Мы вошли в избу. Гость поздоровался со стариками, снял полушубок и, потирая руки, сказал:
– Ну и морозец сегодня. Крещенский!
Видно, по серьезному делу Андрей приехал, коль с погоды начал. Мы присели на лавку у окна. Я спросил:
– Ну, ты как, где теперь трудишься? Папа, ты помнишь, как Андрюшка в отпуск до войны приезжал? Тельняшка, брюки клеш… Такой бравый моряк!
Отец только усмехнулся грустно, покачал своей совсем побелевшей головой.
– Было дело, – усмехнулся Андрей криво и принялся рассказывать о своей беде: – Служил на Северном флоте, на сторожевом катере. Когда началась война, наш катер охранял вход в Белое море, его «горло». Ходили в дозоре от мыса Канин Нос до мыса Святой Нос. Транспорты сопровождали, мины ставили, высаживали разведчиков у немцев в тылу… А под Новый год пришлось нам купаться в Баренцевом море в самый шторм. Нас обнаружила немецкая подводная лодка. Пустила торпеду. Взрыв – и все, полетел в черную воду… Очнулся в госпитале. Тут и узнал, что из всего нашего экипажа спасли лишь четыре человека, в том числе и меня. Подобрали нас «морские охотники». – Он похлопал ладонью по ногам: – Видишь, какие дела. Одна не гнется, другая короче стала. Теперь всю жизнь буду качаться из стороны в сторону, будто в шторм на катере… – Андрей помолчал, потом спросил: – А ты давно дома?
– Пятый день.
– На побывку или…
– После госпиталя. Завтра еду в часть.
– Маловато погостил, – с сожалением сказал Андрей и добавил: – А ведь я к тебе, Сережа, по важнецкому делу. Понимаю, хочется тебе последний вечерок побыть с родителями. Но не откажи по старой дружбе, – он просительно улыбнулся. – Понимаешь ли, я работаю председателем завкома. Ну и вот решили встречу с тобой устроить как с боевым летчиком, фронтовиком. Соберем в клубе молодежь, рабочих, и ты выступишь перед ними.
– А получится из меня оратор? Не очень я, брат, речист…
– Это не так важно. Ты им побольше о деле расскажи, о себе и о товарищах, о том, как воюете. Ну и о положении дел на фронте, конечно.
Приехали мы с Кабановым на завод под вечер. В огромном помещении механического цеха было людно и шумно. Рядами тянулись станки. На них работали женщины – в телогрейках, теплых платках, валенках – и подростки, которым сделали специальные деревянные подмостки, чтобы было удобнее работать. Рядом с ними на полу поблескивали заготовки для корпусов мин и снарядов.
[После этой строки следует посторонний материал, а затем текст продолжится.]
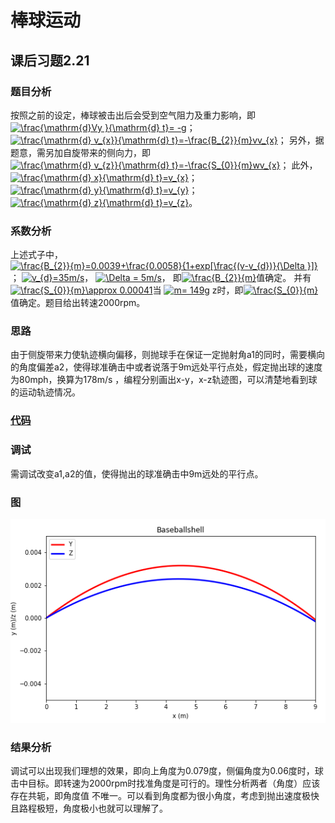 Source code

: # 棒球运动
## 课后习题2.21
### 题目分析
按照之前的设定，棒球被击出后会受到空气阻力及重力影响，即<a href="http://www.codecogs.com/eqnedit.php?latex=\frac{\mathrm{d}Vy&space;}{\mathrm{d}&space;t}=&space;-g" target="_blank"><img src="http://latex.codecogs.com/gif.latex?\frac{\mathrm{d}Vy&space;}{\mathrm{d}&space;t}=&space;-g" title="\frac{\mathrm{d}Vy }{\mathrm{d} t}= -g" /></a>；
<a href="http://www.codecogs.com/eqnedit.php?latex=\frac{\mathrm{d}&space;v_{x}}{\mathrm{d}&space;t}=-\frac{B_{2}}{m}vv_{x}" target="_blank"><img src="http://latex.codecogs.com/gif.latex?\frac{\mathrm{d}&space;v_{x}}{\mathrm{d}&space;t}=-\frac{B_{2}}{m}vv_{x}" title="\frac{\mathrm{d} v_{x}}{\mathrm{d} t}=-\frac{B_{2}}{m}vv_{x}" /></a>；
另外，据题意，需另加自旋带来的侧向力，即<a href="http://www.codecogs.com/eqnedit.php?latex=\frac{\mathrm{d}&space;v_{z}}{\mathrm{d}&space;t}=-\frac{S_{0}}{m}wv_{x}" target="_blank"><img src="http://latex.codecogs.com/gif.latex?\frac{\mathrm{d}&space;v_{z}}{\mathrm{d}&space;t}=-\frac{S_{0}}{m}wv_{x}" title="\frac{\mathrm{d} v_{z}}{\mathrm{d} t}=-\frac{S_{0}}{m}wv_{x}" /></a>；
此外，<a href="http://www.codecogs.com/eqnedit.php?latex=\frac{\mathrm{d}&space;x}{\mathrm{d}&space;t}=v_{x}" target="_blank"><img src="http://latex.codecogs.com/gif.latex?\frac{\mathrm{d}&space;x}{\mathrm{d}&space;t}=v_{x}" title="\frac{\mathrm{d} x}{\mathrm{d} t}=v_{x}" /></a>；
<a href="http://www.codecogs.com/eqnedit.php?latex=\frac{\mathrm{d}&space;y}{\mathrm{d}&space;t}=v_{y}" target="_blank"><img src="http://latex.codecogs.com/gif.latex?\frac{\mathrm{d}&space;y}{\mathrm{d}&space;t}=v_{y}" title="\frac{\mathrm{d} y}{\mathrm{d} t}=v_{y}" /></a>；
<a href="http://www.codecogs.com/eqnedit.php?latex=\frac{\mathrm{d}&space;z}{\mathrm{d}&space;t}=v_{z}" target="_blank"><img src="http://latex.codecogs.com/gif.latex?\frac{\mathrm{d}&space;z}{\mathrm{d}&space;t}=v_{z}" title="\frac{\mathrm{d} z}{\mathrm{d} t}=v_{z}" /></a>。
### 系数分析
上述式子中，<a href="http://www.codecogs.com/eqnedit.php?latex=\frac{B_{2}}{m}=0.0039&plus;\frac{0.0058}{1&plus;exp[\frac{(v-v_{d})}{\Delta&space;}]}" target="_blank"><img src="http://latex.codecogs.com/gif.latex?\frac{B_{2}}{m}=0.0039&plus;\frac{0.0058}{1&plus;exp[\frac{(v-v_{d})}{\Delta&space;}]}" title="\frac{B_{2}}{m}=0.0039+\frac{0.0058}{1+exp[\frac{(v-v_{d})}{\Delta }]}" /></a>；
<a href="http://www.codecogs.com/eqnedit.php?latex=v_{d}=35m/s" target="_blank"><img src="http://latex.codecogs.com/gif.latex?v_{d}=35m/s" title="v_{d}=35m/s" /></a>，
<a href="http://www.codecogs.com/eqnedit.php?latex=\Delta&space;=&space;5m/s" target="_blank"><img src="http://latex.codecogs.com/gif.latex?\Delta&space;=&space;5m/s" title="\Delta = 5m/s" /></a>，
即<a href="http://www.codecogs.com/eqnedit.php?latex=\frac{B_{2}}{m}" target="_blank"><img src="http://latex.codecogs.com/gif.latex?\frac{B_{2}}{m}" title="\frac{B_{2}}{m}" /></a>值确定。
并有<a href="http://www.codecogs.com/eqnedit.php?latex=\frac{S_{0}}{m}\approx&space;0.00041" target="_blank"><img src="http://latex.codecogs.com/gif.latex?\frac{S_{0}}{m}\approx&space;0.00041" title="\frac{S_{0}}{m}\approx 0.00041" /></a>当
<a href="http://www.codecogs.com/eqnedit.php?latex=m=&space;149g" target="_blank"><img src="http://latex.codecogs.com/gif.latex?m=&space;149g" title="m= 149g" /></a>
z时，即<a href="http://www.codecogs.com/eqnedit.php?latex=\frac{S_{0}}{m}" target="_blank"><img src="http://latex.codecogs.com/gif.latex?\frac{S_{0}}{m}" title="\frac{S_{0}}{m}" /></a>
值确定。题目给出转速2000rpm。
### 思路
由于侧旋带来力使轨迹横向偏移，则抛球手在保证一定抛射角a1的同时，需要横向的角度偏差a2，使得球准确击中或者说落于9m远处平行点处，假定抛出球的速度为80mph，换算为178m/s
，编程分别画出x-y，x-z轨迹图，可以清楚地看到球的运动轨迹情况。
### [代码](https://github.com/houxudong1997/compuational_physics_N2015301020064/blob/master/Baseball.py)


### 调试
需调试改变a1,a2的值，使得抛出的球准确击中9m远处的平行点。
### 图
![图](https://github.com/houxudong1997/compuational_physics_N2015301020064/blob/master/TIM%E5%9B%BE%E7%89%8720171020151233.png?raw=true)
### 结果分析
调试可以出现我们理想的效果，即向上角度为0.079度，侧偏角度为0.06度时，球击中目标。即转速为2000rpm时找准角度是可行的。理性分析两者（角度）应该存在共轭，即角度值
不唯一。可以看到角度都为很小角度，考虑到抛出速度极快且路程极短，角度极小也就可以理解了。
Кабанов подвел меня к станку, на котором работала молодая миловидная женщина:
– Познакомься, это наш лучший токарь Капа Алпатова.
Женщина покраснела. Движением рычага она сдвинула со шкива шелестевший ремень трансмиссии. Станок остановился. Я протянул Капе руку. Сжав пальцы в кулак, она подала мне вместо ладони незамаранное запястье и укоризненно обратилась к Кабанову:
– Андрей Никитович! Вы уж больно расхвалили меня. Ну какая я лучшая? У нас все женщины-токари хорошо работают.
– Ну ладно, ладно, – примирительно сказал Андрей. – Это я к слову… Вот что, Капа. Сегодня тебе надо выступить на встрече с молодежью, сказать пару слов о наших делах, о главной задаче – помощи фронту.